Fenster writes:
Jack Ma, the Chairman of the Board of the Chinese internet giant Alibaba, suggests that big data may herald the return of the planned economy.
Over the past 100 years, we have always felt that the market economy is excellent, but in my opinion, in the next three decades will be a significant change, the planned economy will become increasingly large. Because we have access to all kinds of data, we may be able to find the invisible hand of the market. … [I]n the age of data, it is like we have an X-ray machine and a CT machine for the world economy, so 30 years later there will be a new theory [on planned economy] out.
Here is the article from the Chinese press. You’ll need to translate it. Imperfect but you will get the gist of it.
And here is commentary on the idea from Xiong Yue of the Mises Institute (link courtesy of Zero Hedge).
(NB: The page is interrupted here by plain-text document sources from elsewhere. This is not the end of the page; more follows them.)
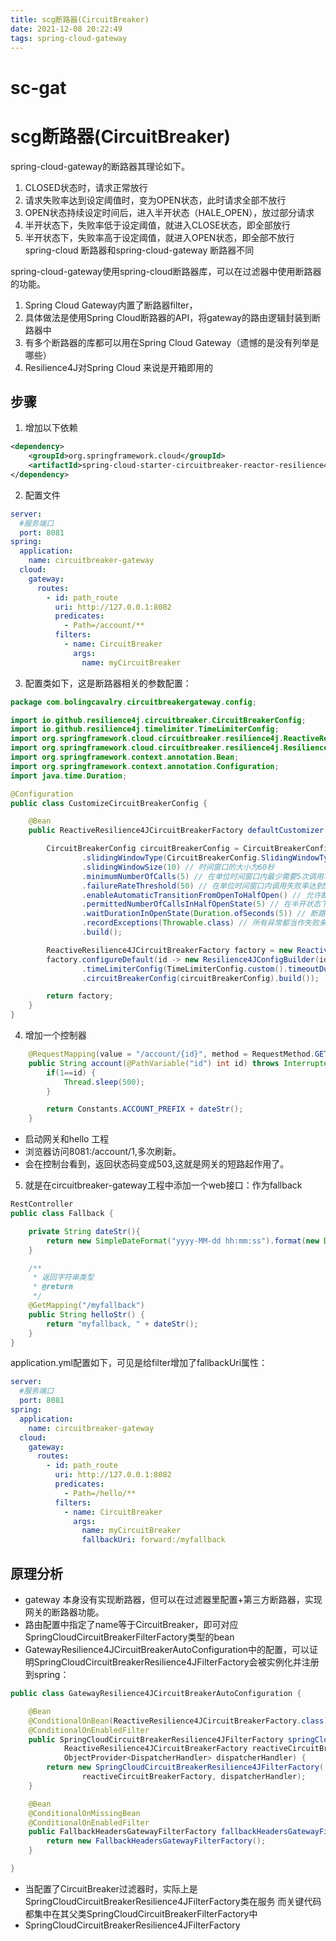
 ```yaml
---
title: scg断路器(CircuitBreaker) 
date: 2021-12-08 20:22:49
tags: spring-cloud-gateway
---   
```

# sc-gat
 # scg断路器(CircuitBreaker)
 spring-cloud-gateway的断路器其理论如下。
1. CLOSED状态时，请求正常放行
2. 请求失败率达到设定阈值时，变为OPEN状态，此时请求全部不放行
3. OPEN状态持续设定时间后，进入半开状态（HALE_OPEN），放过部分请求
4. 半开状态下，失败率低于设定阈值，就进入CLOSE状态，即全部放行
5. 半开状态下，失败率高于设定阈值，就进入OPEN状态，即全部不放行
spring-cloud 断路器和spring-cloud-gateway 断路器不同

spring-cloud-gateway使用spring-cloud断路器库，可以在过滤器中使用断路器的功能。  
1. Spring Cloud Gateway内置了断路器filter，
2. 具体做法是使用Spring Cloud断路器的API，将gateway的路由逻辑封装到断路器中
3. 有多个断路器的库都可以用在Spring Cloud Gateway（遗憾的是没有列举是哪些）
4. Resilience4J对Spring Cloud 来说是开箱即用的

## 步骤
1. 增加以下依赖
```xml
<dependency>
	<groupId>org.springframework.cloud</groupId>
    <artifactId>spring-cloud-starter-circuitbreaker-reactor-resilience4j</artifactId>
</dependency>

```
2. 配置文件
```yml
server:
  #服务端口
  port: 8081
spring:
  application:
    name: circuitbreaker-gateway
  cloud:
    gateway:
      routes:
        - id: path_route
          uri: http://127.0.0.1:8082
          predicates:
            - Path=/account/**
          filters:
            - name: CircuitBreaker
              args:
                name: myCircuitBreaker
```
3. 配置类如下，这是断路器相关的参数配置：
```java
package com.bolingcavalry.circuitbreakergateway.config;

import io.github.resilience4j.circuitbreaker.CircuitBreakerConfig;
import io.github.resilience4j.timelimiter.TimeLimiterConfig;
import org.springframework.cloud.circuitbreaker.resilience4j.ReactiveResilience4JCircuitBreakerFactory;
import org.springframework.cloud.circuitbreaker.resilience4j.Resilience4JConfigBuilder;
import org.springframework.context.annotation.Bean;
import org.springframework.context.annotation.Configuration;
import java.time.Duration;

@Configuration
public class CustomizeCircuitBreakerConfig {

    @Bean
    public ReactiveResilience4JCircuitBreakerFactory defaultCustomizer() {

        CircuitBreakerConfig circuitBreakerConfig = CircuitBreakerConfig.custom() //
                .slidingWindowType(CircuitBreakerConfig.SlidingWindowType.TIME_BASED) // 滑动窗口的类型为时间窗口
                .slidingWindowSize(10) // 时间窗口的大小为60秒
                .minimumNumberOfCalls(5) // 在单位时间窗口内最少需要5次调用才能开始进行统计计算
                .failureRateThreshold(50) // 在单位时间窗口内调用失败率达到50%后会启动断路器
                .enableAutomaticTransitionFromOpenToHalfOpen() // 允许断路器自动由打开状态转换为半开状态
                .permittedNumberOfCallsInHalfOpenState(5) // 在半开状态下允许进行正常调用的次数
                .waitDurationInOpenState(Duration.ofSeconds(5)) // 断路器打开状态转换为半开状态需要等待60秒
                .recordExceptions(Throwable.class) // 所有异常都当作失败来处理
                .build();

        ReactiveResilience4JCircuitBreakerFactory factory = new ReactiveResilience4JCircuitBreakerFactory();
        factory.configureDefault(id -> new Resilience4JConfigBuilder(id)
                .timeLimiterConfig(TimeLimiterConfig.custom().timeoutDuration(Duration.ofMillis(200)).build())
                .circuitBreakerConfig(circuitBreakerConfig).build());

        return factory;
    }
}
```

4. 增加一个控制器
```java
    @RequestMapping(value = "/account/{id}", method = RequestMethod.GET)
    public String account(@PathVariable("id") int id) throws InterruptedException {
        if(1==id) {
            Thread.sleep(500);
        }

        return Constants.ACCOUNT_PREFIX + dateStr();
    }

```

- 启动网关和hello 工程
- 浏览器访问8081:/account/1,多次刷新。
- 会在控制台看到，返回状态码变成503,这就是网关的短路起作用了。

5. 就是在circuitbreaker-gateway工程中添加一个web接口：作为fallback
```java
RestController
public class Fallback {

    private String dateStr(){
        return new SimpleDateFormat("yyyy-MM-dd hh:mm:ss").format(new Date());
    }

    /**
     * 返回字符串类型
     * @return
     */
    @GetMapping("/myfallback")
    public String helloStr() {
        return "myfallback, " + dateStr();
    }
}
```
application.yml配置如下，可见是给filter增加了fallbackUri属性：
```yml
server:
  #服务端口
  port: 8081
spring:
  application:
    name: circuitbreaker-gateway
  cloud:
    gateway:
      routes:
        - id: path_route
          uri: http://127.0.0.1:8082
          predicates:
            - Path=/hello/**
          filters:
            - name: CircuitBreaker
              args:
                name: myCircuitBreaker
                fallbackUri: forward:/myfallback
```
## 原理分析

- gateway 本身没有实现断路器，但可以在过滤器里配置+第三方断路器，实现网关的断路器功能。
- 路由配置中指定了name等于CircuitBreaker，即可对应SpringCloudCircuitBreakerFilterFactory类型的bean
- GatewayResilience4JCircuitBreakerAutoConfiguration中的配置，可以证明SpringCloudCircuitBreakerResilience4JFilterFactory会被实例化并注册到spring：
```java
public class GatewayResilience4JCircuitBreakerAutoConfiguration {

	@Bean
	@ConditionalOnBean(ReactiveResilience4JCircuitBreakerFactory.class)
	@ConditionalOnEnabledFilter
	public SpringCloudCircuitBreakerResilience4JFilterFactory springCloudCircuitBreakerResilience4JFilterFactory(
			ReactiveResilience4JCircuitBreakerFactory reactiveCircuitBreakerFactory,
			ObjectProvider<DispatcherHandler> dispatcherHandler) {
		return new SpringCloudCircuitBreakerResilience4JFilterFactory(
				reactiveCircuitBreakerFactory, dispatcherHandler);
	}

	@Bean
	@ConditionalOnMissingBean
	@ConditionalOnEnabledFilter
	public FallbackHeadersGatewayFilterFactory fallbackHeadersGatewayFilterFactory() {
		return new FallbackHeadersGatewayFilterFactory();
	}

}
```
- 当配置了CircuitBreaker过滤器时，实际上是SpringCloudCircuitBreakerResilience4JFilterFactory类在服务
而关键代码都集中在其父类SpringCloudCircuitBreakerFilterFactory中
-  SpringCloudCircuitBreakerResilience4JFilterFactory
The notion of a return to a planned economy goes against the grain to be sure. Capitalism beat communism fair and square and most all agree that the main cause is the simple ineffectiveness of a command economy in comparison to an economy that relies on complex and uncontrollable consumer preferences for its cues relative to investment and capital allocation.
Now comes Ma to suggest big data may change that. Might is be possible that large technological changes may do a better job than the invisible hand of consumer choices? After all, technology has disrupted one industry after another. Might it not disrupt the very system that drove industry disruptions?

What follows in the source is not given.